Legendary US director Mike Nichols was married four times in his 83 years, most notably to his wife of 26 years, journalist Diane Sawyer, who was by his side when he died this week in New York.
The director of 22 feature films and 23 Broadway plays, Nichols spent his entire career dissecting relationships in dramas and comedies such as Who’s Afraid of Virginia Woolf?, The Graduate, The Birdcage and Closer.
While many of his films featured tortured relationships, Nichols and Sawyer enjoyed one of the happiest marriages in show business.
Sawyer herself told Ladies Home Journal earlier this year that the secret to her and Nichols’ long lasting relationship was his romantic side.
“[Mike is] much more romantic than I am.

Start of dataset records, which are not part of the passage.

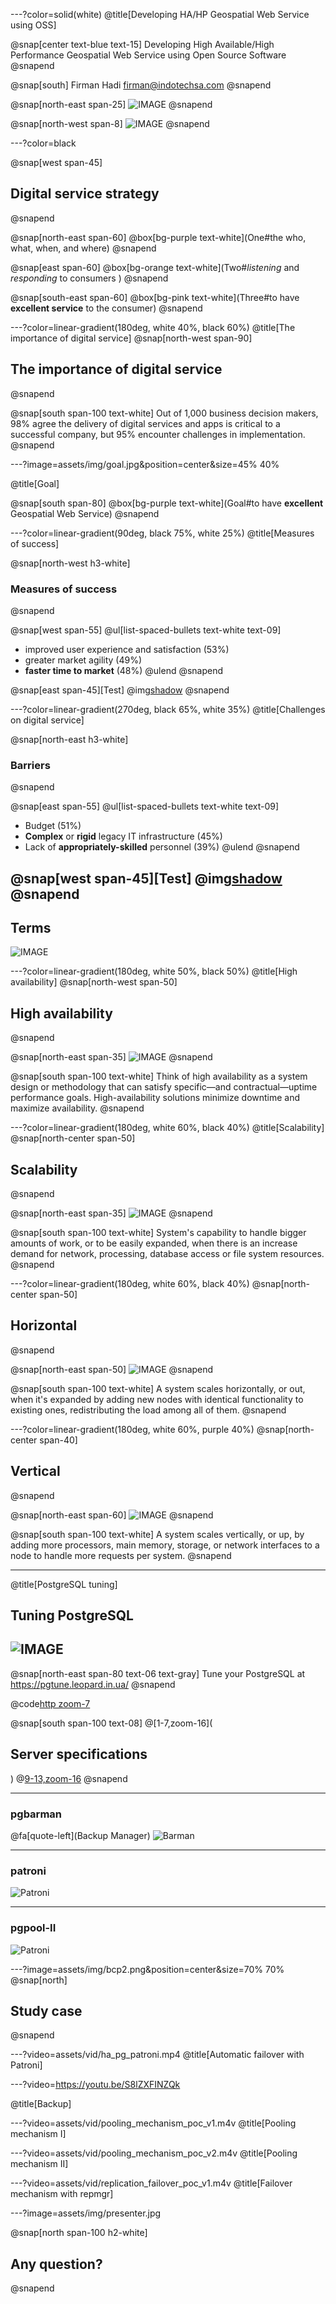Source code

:---?color=solid(white)
@title[Developing HA/HP Geospatial Web Service using OSS]

@snap[center text-blue text-15]
Developing High Available/High Performance Geospatial Web Service using Open Source Software
@snapend

@snap[south]
Firman Hadi
firman@indotechsa.com
@snapend

@snap[north-east span-25]
![IMAGE](assets/img/osgeo-id.png)
@snapend

@snap[north-west span-8]
![IMAGE](assets/img/logo-indotechsa.png)
@snapend

---?color=black

@snap[west span-45]
## Digital service strategy
@snapend

@snap[north-east span-60]
@box[bg-purple text-white](One#the who, what, when, and where)
@snapend

@snap[east span-60]
@box[bg-orange text-white](Two#*listening* and *responding* to consumers )
@snapend

@snap[south-east span-60]
@box[bg-pink text-white](Three#to have **excellent service** to the consumer)
@snapend



---?color=linear-gradient(180deg, white 40%, black 60%)
@title[The importance of digital service]
@snap[north-west span-90]
## The importance of digital service
@snapend

@snap[south span-100 text-white]
Out of 1,000 business decision makers, 98% agree the delivery of digital services and apps is critical to a successful company, but 95% encounter challenges in implementation.
@snapend



---?image=assets/img/goal.jpg&position=center&size=45% 40%

@title[Goal]

@snap[south span-80]
@box[bg-purple text-white](Goal#to have **excellent** Geospatial Web Service)
@snapend

---?color=linear-gradient(90deg, black 75%, white 25%)
@title[Measures of success]

@snap[north-west h3-white]
### Measures of success
@snapend

@snap[west span-55]
@ul[list-spaced-bullets text-white text-09]
- improved user experience and satisfaction (53%)
- greater market agility (49%)
- **faster time to market** (48%)
@ulend
@snapend

@snap[east span-45][Test]
@img[shadow](assets/img/goal.jpg)
@snapend




---?color=linear-gradient(270deg, black 65%, white 35%)
@title[Challenges on digital service]

@snap[north-east h3-white]
### Barriers
@snapend

@snap[east span-55]
@ul[list-spaced-bullets text-white text-09]
- Budget (51%)
- **Complex** or **rigid** legacy IT infrastructure (45%)
- Lack of **appropriately-skilled** personnel (39%)
@ulend
@snapend

@snap[west span-45][Test]
@img[shadow](assets/img/fence.jpg)
@snapend
---

## Terms

![IMAGE](assets/img/terminology.jpg)

---?color=linear-gradient(180deg, white 50%, black 50%)
@title[High availability]
@snap[north-west span-50]
## High availability
@snapend

@snap[north-east span-35]
![IMAGE](assets/img/avail.png)
@snapend

@snap[south span-100 text-white]
Think of high availability as a system design or methodology that can satisfy specific—and contractual—uptime performance goals. High-availability solutions minimize downtime and maximize availability.
@snapend



---?color=linear-gradient(180deg, white 60%, black 40%)
@title[Scalability]
@snap[north-center span-50]
## Scalability
@snapend

@snap[north-east span-35]
![IMAGE](assets/img/scalable.jpg)
@snapend

@snap[south span-100 text-white]
System's capability to handle bigger amounts of work, or to be easily expanded, when there is an increase demand for network, processing, database access or file system resources.
@snapend

---?color=linear-gradient(180deg, white 60%, black 40%)
@snap[north-center span-50]
## Horizontal
@snapend

@snap[north-east span-50]
![IMAGE](assets/img/horizontal.png)
@snapend

@snap[south span-100 text-white]
A system scales horizontally, or out, when it's expanded by adding new nodes with identical functionality to existing ones, redistributing the load among all of them.
@snapend

---?color=linear-gradient(180deg, white 60%, purple 40%)
@snap[north-center span-40]
## Vertical
@snapend

@snap[north-east span-60]
![IMAGE](assets/img/vertical.png)
@snapend

@snap[south span-100 text-white]
A system scales vertically, or up, by adding more processors, main memory, storage, or network interfaces to a node to handle more requests per system. 
@snapend

---



@title[PostgreSQL tuning]

## Tuning PostgreSQL

![IMAGE](assets/img/tune.png)
---

@snap[north-east span-80 text-06 text-gray]
Tune your PostgreSQL at https://pgtune.leopard.in.ua/
@snapend

@code[http zoom-7](assets/src/pgtune.http)

@snap[south span-100 text-08]
@[1-7,zoom-16](<h2>Server specifications</h2>)
@[9-13,zoom-16]()
@snapend




---
### pgbarman
@fa[quote-left](Backup Manager)
![Barman](assets/img/barman1.png)


---
### patroni
![Patroni](assets/img/patroni.jpg)


---
### pgpool-II
![Patroni](assets/img/pgpool.png)



---?image=assets/img/bcp2.png&position=center&size=70% 70%
@snap[north]
## Study case
@snapend

---?video=assets/vid/ha_pg_patroni.mp4
@title[Automatic failover with Patroni]

---?video=https://youtu.be/S8lZXFINZQk

@title[Backup]


---?video=assets/vid/pooling_mechanism_poc_v1.m4v
@title[Pooling mechanism I]


---?video=assets/vid/pooling_mechanism_poc_v2.m4v
@title[Pooling mechanism II]


---?video=assets/vid/replication_failover_poc_v1.m4v
@title[Failover mechanism with repmgr]



---?image=assets/img/presenter.jpg

@snap[north span-100 h2-white]
## Any question?
@snapend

He puts little notes in my sock drawer or in my suitcase before I leave for a work trip,” Sawyer said at the time.
“I think one of the most romantic things is simply the way he reaches for my hand all the time.”
Although he found happiness in later life, the marriages in Nichols films were super complicated. Here’s five lessons we learnt from Nichols’ hits.
Lesson 1 – Know when to quit – Who’s Afraid of Virginia Woolf?
The original war of the roses on film, George and Martha thrash it out in Nichols’ first feature, played by the real-life, tortured and tempestuous couple of Elizabeth Taylor and Richard Burton. The at-times deranged, alcoholic couple’s love/hate relationship crackled on the screen as they tore shreds off one another.
Lesson 2 – A leopard doesn’t change its spots – Heartburn (1986)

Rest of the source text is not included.